[LTP] [PATCH v2] crypto/af_alg02: thread termination fixes

Joerg Vehlow lkml@jv-coder.de
Fri Jul 30 12:57:06 CEST 2021


Hi Li,

On 7/30/2021 12:38 PM, Li Wang wrote:
>
>
> On Fri, Jul 30, 2021 at 5:32 PM Joerg Vehlow <lkml@jv-coder.de 
> <mailto:lkml@jv-coder.de>> wrote:
>
>     Hi
>
>     On 7/30/2021 11:12 AM, Cyril Hrubis wrote:
>     > Hi!
>     >> On musl, pthread_kill() doesn't return ESRCH if thread id is
>     not found
>     >> (POSIX only recommends to return ESRCH). Use
>     tst_atomic_store/load()
>     >> instead, when waiting for the thread.
>     >>
>     >> Also, the thread's resources wasn't properly freed after the run(),
>     >> so adding pthread_join() should fix that.
>     > I do not think that we even need atomic operations here as we do not
>     > have competing threads setting the value, it should work fine with
>     > regular assignments as long as the completed variable is marked as
>     > volatile (which will prevent compiler mis-optimizations).
>
>     +1 Using a volatile variable should be enough here.
>
>
> I have no preference for atomic or volatile methods.
> Both should be fine.
>
>     If only pthread_timedjoin_np was not _np... This is exactly the
>     function
>     that could be used here without any boilerplate.
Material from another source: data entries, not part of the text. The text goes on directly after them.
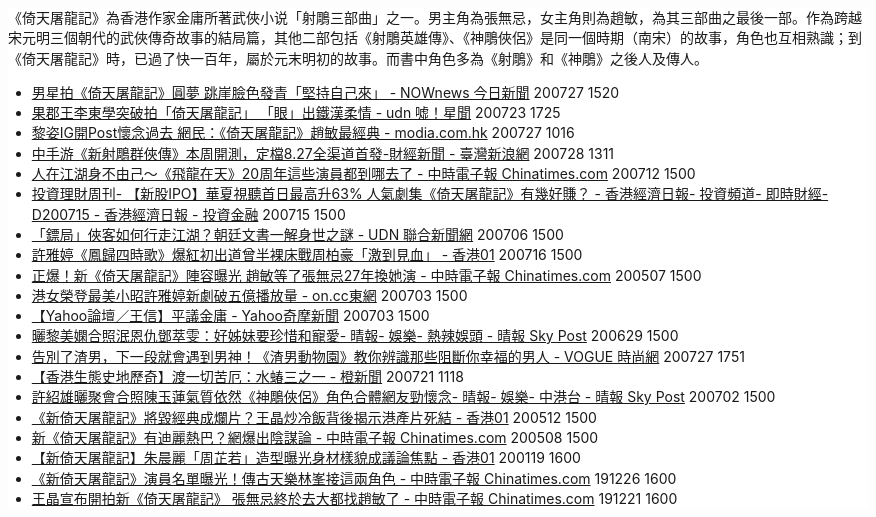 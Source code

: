 《倚天屠龍記》為香港作家金庸所著武俠小说「射鵰三部曲」之一。男主角為張無忌，女主角則為趙敏，為其三部曲之最後一部。作為跨越宋元明三個朝代的武俠傳奇故事的結局篇，其他二部包括《射鵰英雄傳》、《神鵰俠侶》是同一個時期（南宋）的故事，角色也互相熟識；到《倚天屠龍記》時，已過了快一百年，屬於元末明初的故事。而書中角色多為《射鵰》和《神鵰》之後人及傳人。
- [男星拍《倚天屠龍記》圓夢 跳崖臉色發青「堅持自己來」 - NOWnews 今日新聞](https://www.nownews.com/news/entertainment/5037904 "男星拍《倚天屠龍記》圓夢 跳崖臉色發青「堅持自己來」 - NOWnews 今日新聞") 200727 1520
- [果郡王李東學突破拍「倚天屠龍記」 「眼」出鐵漢柔情 - udn 噓！星聞](https://stars.udn.com/star/story/10091/4725498 "果郡王李東學突破拍「倚天屠龍記」 「眼」出鐵漢柔情 - udn 噓！星聞") 200723 1725
- [黎姿IG開Post懷念過去 網民：《倚天屠龍記》趙敏最經典 - modia.com.hk](https://news.modia.com.hk/2020/07/27/180010/%E9%BB%8E%E5%A7%BFig%E9%96%8Bpost%E6%87%B7%E5%BF%B5%E9%81%8E%E5%8E%BB%E3%80%80%E7%B6%B2%E6%B0%91%EF%BC%9A%E3%80%8A%E5%80%9A%E5%A4%A9%E5%B1%A0%E9%BE%8D%E8%A8%98%E3%80%8B%E8%B6%99%E6%95%8F%E6%9C%80/ "黎姿IG開Post懷念過去 網民：《倚天屠龍記》趙敏最經典 - modia.com.hk") 200727 1016
- [中手游《新射鵰群俠傳》本周開測，定檔8.27全渠道首發-財經新聞 - 臺灣新浪網](https://news.sina.com.tw/article/20200728/35882440.html "中手游《新射鵰群俠傳》本周開測，定檔8.27全渠道首發-財經新聞 - 臺灣新浪網") 200728 1311
- [人在江湖身不由己～《飛龍在天》20周年這些演員都到哪去了 - 中時電子報 Chinatimes.com](https://www.chinatimes.com/realtimenews/20200712002767-260404 "人在江湖身不由己～《飛龍在天》20周年這些演員都到哪去了 - 中時電子報 Chinatimes.com") 200712 1500
- [投資理財周刊- 【新股IPO】華夏視聽首日最高升63% 人氣劇集《倚天屠龍記》有幾好賺？ - 香港經濟日報- 投資頻道- 即時財經- D200715 - 香港經濟日報 - 投資金融](https://invest.hket.com/article/2696382/%E3%80%90%E6%96%B0%E8%82%A1IPO%E3%80%91%E8%8F%AF%E5%A4%8F%E8%A6%96%E8%81%BD%E9%A6%96%E6%97%A5%E6%9C%80%E9%AB%98%E5%8D%8763%25%20%E4%BA%BA%E6%B0%A3%E5%8A%87%E9%9B%86%E3%80%8A%E5%80%9A%E5%A4%A9%E5%B1%A0%E9%BE%8D%E8%A8%98%E3%80%8B%E6%9C%89%E5%B9%BE%E5%A5%BD%E8%B3%BA%EF%BC%9F "投資理財周刊- 【新股IPO】華夏視聽首日最高升63% 人氣劇集《倚天屠龍記》有幾好賺？ - 香港經濟日報- 投資頻道- 即時財經- D200715 - 香港經濟日報 - 投資金融") 200715 1500
- [「鏢局」俠客如何行走江湖？朝廷文書一解身世之謎 - UDN 聯合新聞網](https://udn.com/news/story/12681/4682115 "「鏢局」俠客如何行走江湖？朝廷文書一解身世之謎 - UDN 聯合新聞網") 200706 1500
- [許雅婷《鳳歸四時歌》爆紅初出道曾半裸床戰周柏豪「激到見血」 - 香港01](https://www.hk01.com/%E9%9B%BB%E5%BD%B1/495978/%E8%A8%B1%E9%9B%85%E5%A9%B7-%E9%B3%B3%E6%AD%B8%E5%9B%9B%E6%99%82%E6%AD%8C-%E7%88%86%E7%B4%85-%E5%88%9D%E5%87%BA%E9%81%93%E6%9B%BE%E5%8D%8A%E8%A3%B8%E5%BA%8A%E6%88%B0%E5%91%A8%E6%9F%8F%E8%B1%AA-%E6%BF%80%E5%88%B0%E8%A6%8B%E8%A1%80 "許雅婷《鳳歸四時歌》爆紅初出道曾半裸床戰周柏豪「激到見血」 - 香港01") 200716 1500
- [正爆！新《倚天屠龍記》陣容曝光 趙敏等了張無忌27年換她演 - 中時電子報 Chinatimes.com](https://www.chinatimes.com/realtimenews/20200507005560-260404 "正爆！新《倚天屠龍記》陣容曝光 趙敏等了張無忌27年換她演 - 中時電子報 Chinatimes.com") 200507 1500
- [港女榮登最美小昭許雅婷新劇破五億播放量 - on.cc東網](https://hk.on.cc/hk/bkn/cnt/entertainment/20200703/bkn-20200703205010758-0703_00862_001.html "港女榮登最美小昭許雅婷新劇破五億播放量 - on.cc東網") 200703 1500
- [【Yahoo論壇／王信】平議金庸 - Yahoo奇摩新聞](https://tw.news.yahoo.com/-yahoo%E8%AB%96%E5%A3%87%E7%8E%8B%E4%BF%A1%E5%B9%B3%E8%AD%B0%E9%87%91%E5%BA%B8-230036622.html "【Yahoo論壇／王信】平議金庸 - Yahoo奇摩新聞") 200703 1500
- [曬黎美嫻合照泯恩仇鄧萃雯：好姊妹要珍惜和寵愛- 晴報- 娛樂- 熱辣娛頭 - 晴報 Sky Post](https://skypost.ulifestyle.com.hk/article/2681625/%E6%9B%AC%E9%BB%8E%E7%BE%8E%E5%AB%BB%E5%90%88%E7%85%A7%E6%B3%AF%E6%81%A9%E4%BB%87%20%E9%84%A7%E8%90%83%E9%9B%AF%EF%BC%9A%E5%A5%BD%E5%A7%8A%E5%A6%B9%E8%A6%81%E7%8F%8D%E6%83%9C%E5%92%8C%E5%AF%B5%E6%84%9B "曬黎美嫻合照泯恩仇鄧萃雯：好姊妹要珍惜和寵愛- 晴報- 娛樂- 熱辣娛頭 - 晴報 Sky Post") 200629 1500
- [告別了渣男，下一段就會遇到男神！《渣男動物園》教你辨識那些阻斷你幸福的男人 - VOGUE 時尚網](https://www.vogue.com.tw/lifestyle/article/goodbye-playboy "告別了渣男，下一段就會遇到男神！《渣男動物園》教你辨識那些阻斷你幸福的男人 - VOGUE 時尚網") 200727 1751
- [【香港生態史地歷奇】渡一切苦厄：水蝽三之一 - 橙新聞](http://www.orangenews.hk/culture/system/2020/07/21/010155800.shtml "【香港生態史地歷奇】渡一切苦厄：水蝽三之一 - 橙新聞") 200721 1118
- [許紹雄曬聚會合照陳玉蓮氣質依然《神鵰俠侶》角色合體網友勁懷念- 晴報- 娛樂- 中港台 - 晴報 Sky Post](https://skypost.ulifestyle.com.hk/article/2684946/%E8%A8%B1%E7%B4%B9%E9%9B%84%E6%9B%AC%E8%81%9A%E6%9C%83%E5%90%88%E7%85%A7%E9%99%B3%E7%8E%89%E8%93%AE%E6%B0%A3%E8%B3%AA%E4%BE%9D%E7%84%B6%20%E3%80%8A%E7%A5%9E%E9%B5%B0%E4%BF%A0%E4%BE%B6%E3%80%8B%E8%A7%92%E8%89%B2%E5%90%88%E9%AB%94%E7%B6%B2%E5%8F%8B%E5%8B%81%E6%87%B7%E5%BF%B5 "許紹雄曬聚會合照陳玉蓮氣質依然《神鵰俠侶》角色合體網友勁懷念- 晴報- 娛樂- 中港台 - 晴報 Sky Post") 200702 1500
- [《新倚天屠龍記》將毀經典成爛片？王晶炒冷飯背後揭示港產片死結 - 香港01](https://www.hk01.com/%E8%97%9D%E6%96%87/472000/%E6%96%B0%E5%80%9A%E5%A4%A9%E5%B1%A0%E9%BE%8D%E8%A8%98-%E5%B0%87%E6%AF%80%E7%B6%93%E5%85%B8%E6%88%90%E7%88%9B%E7%89%87-%E7%8E%8B%E6%99%B6%E7%82%92%E5%86%B7%E9%A3%AF%E8%83%8C%E5%BE%8C%E6%8F%AD%E7%A4%BA%E6%B8%AF%E7%94%A2%E7%89%87%E6%AD%BB%E7%B5%90 "《新倚天屠龍記》將毀經典成爛片？王晶炒冷飯背後揭示港產片死結 - 香港01") 200512 1500
- [新《倚天屠龍記》有迪麗熱巴？網爆出陰謀論 - 中時電子報 Chinatimes.com](https://www.chinatimes.com/realtimenews/20200508001925-260404 "新《倚天屠龍記》有迪麗熱巴？網爆出陰謀論 - 中時電子報 Chinatimes.com") 200508 1500
- [【新倚天屠龍記】朱晨麗「周芷若」造型曝光身材樣貌成議論焦點 - 香港01](https://www.hk01.com/%E9%9B%BB%E5%BD%B1/423555/%E6%96%B0%E5%80%9A%E5%A4%A9%E5%B1%A0%E9%BE%8D%E8%A8%98-%E6%9C%B1%E6%99%A8%E9%BA%97-%E5%91%A8%E8%8A%B7%E8%8B%A5-%E9%80%A0%E5%9E%8B%E6%9B%9D%E5%85%89-%E8%BA%AB%E6%9D%90%E6%A8%A3%E8%B2%8C%E6%88%90%E8%AD%B0%E8%AB%96%E7%84%A6%E9%BB%9E "【新倚天屠龍記】朱晨麗「周芷若」造型曝光身材樣貌成議論焦點 - 香港01") 200119 1600
- [《新倚天屠龍記》演員名單曝光！傳古天樂林峯接這兩角色 - 中時電子報 Chinatimes.com](https://www.chinatimes.com/realtimenews/20191226004395-260404 "《新倚天屠龍記》演員名單曝光！傳古天樂林峯接這兩角色 - 中時電子報 Chinatimes.com") 191226 1600
- [王晶宣布開拍新《倚天屠龍記》 張無忌終於去大都找趙敏了 - 中時電子報 Chinatimes.com](https://www.chinatimes.com/realtimenews/20191221003534-260404 "王晶宣布開拍新《倚天屠龍記》 張無忌終於去大都找趙敏了 - 中時電子報 Chinatimes.com") 191221 1600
>     But is the custom timeout handling in this test even required?
>     Does the
>     default timeout using SIGALRM not work?
>
>
> The default timeout obviously works.
>
> But with introducing the thread_B (custom timeout) can get a fine-grained
> report when the read() was stuck. That's the advantage I can think of.
>
>     The thread was introduced, because SIG_ALRM was apparently not
>     able to
>     interrupt the read call on linux < 4.14.
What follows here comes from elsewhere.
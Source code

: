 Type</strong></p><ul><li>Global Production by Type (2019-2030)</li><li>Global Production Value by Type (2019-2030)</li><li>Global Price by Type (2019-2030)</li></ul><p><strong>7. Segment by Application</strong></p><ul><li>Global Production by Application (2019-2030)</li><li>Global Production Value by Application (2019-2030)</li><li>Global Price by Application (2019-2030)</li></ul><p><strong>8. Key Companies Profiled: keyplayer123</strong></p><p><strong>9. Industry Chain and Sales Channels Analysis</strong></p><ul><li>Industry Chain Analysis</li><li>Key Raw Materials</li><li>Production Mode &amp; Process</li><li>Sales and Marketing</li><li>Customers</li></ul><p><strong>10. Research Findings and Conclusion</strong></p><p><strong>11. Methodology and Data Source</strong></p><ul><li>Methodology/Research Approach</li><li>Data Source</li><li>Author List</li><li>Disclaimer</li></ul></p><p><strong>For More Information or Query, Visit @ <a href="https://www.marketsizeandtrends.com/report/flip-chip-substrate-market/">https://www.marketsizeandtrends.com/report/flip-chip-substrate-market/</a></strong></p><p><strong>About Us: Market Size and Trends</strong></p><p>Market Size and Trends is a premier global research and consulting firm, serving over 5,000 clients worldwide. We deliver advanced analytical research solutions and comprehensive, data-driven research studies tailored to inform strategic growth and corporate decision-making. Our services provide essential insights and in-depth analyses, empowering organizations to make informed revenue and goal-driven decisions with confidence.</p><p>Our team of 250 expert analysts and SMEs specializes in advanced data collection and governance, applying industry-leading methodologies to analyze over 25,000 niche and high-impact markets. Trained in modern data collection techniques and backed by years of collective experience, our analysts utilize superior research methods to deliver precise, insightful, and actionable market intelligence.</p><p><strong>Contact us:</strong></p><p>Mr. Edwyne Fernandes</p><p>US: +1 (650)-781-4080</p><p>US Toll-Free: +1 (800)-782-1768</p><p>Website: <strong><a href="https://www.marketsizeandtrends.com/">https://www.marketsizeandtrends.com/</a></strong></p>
>     But even there it should be possible to interrupt pthread_join. So
>     just
>     replacing the whole loop with pthread_join should be enough.
>
>
> That should work but no precise log to indicate where goes wrong,
> so I vote to go the loop way:).
Does it really matter? The being stuck in the read does not seem to be 
the failure case tested with this test. Otherwise it would TFAIL.
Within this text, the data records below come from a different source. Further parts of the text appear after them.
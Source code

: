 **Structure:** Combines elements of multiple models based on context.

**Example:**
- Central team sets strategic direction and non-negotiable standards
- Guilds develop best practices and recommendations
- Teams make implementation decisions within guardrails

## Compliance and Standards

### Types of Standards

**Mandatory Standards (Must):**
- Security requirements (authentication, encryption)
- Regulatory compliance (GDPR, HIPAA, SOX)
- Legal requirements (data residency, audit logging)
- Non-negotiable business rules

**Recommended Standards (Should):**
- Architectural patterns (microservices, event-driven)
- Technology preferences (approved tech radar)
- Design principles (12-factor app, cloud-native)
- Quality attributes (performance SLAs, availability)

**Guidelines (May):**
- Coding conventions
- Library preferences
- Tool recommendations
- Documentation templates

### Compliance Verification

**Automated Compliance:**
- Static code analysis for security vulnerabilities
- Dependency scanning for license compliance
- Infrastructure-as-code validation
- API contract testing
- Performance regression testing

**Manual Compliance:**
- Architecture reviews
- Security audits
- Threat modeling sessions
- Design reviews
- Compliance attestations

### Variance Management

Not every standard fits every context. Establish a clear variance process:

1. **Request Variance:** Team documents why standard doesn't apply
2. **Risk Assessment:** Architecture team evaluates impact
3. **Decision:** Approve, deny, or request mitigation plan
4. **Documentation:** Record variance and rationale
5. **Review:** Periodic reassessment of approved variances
Additionally the loop and "custom" timeout was only introduced at a 
later stage of the test. Initially it relied on the default timeout 
handling.
If my assumption, that being stuck in the read is not the failure case 
of this test, then your argument is invalid. Your argument would work for
each and every line of code, that might be executed, when the timeout hits.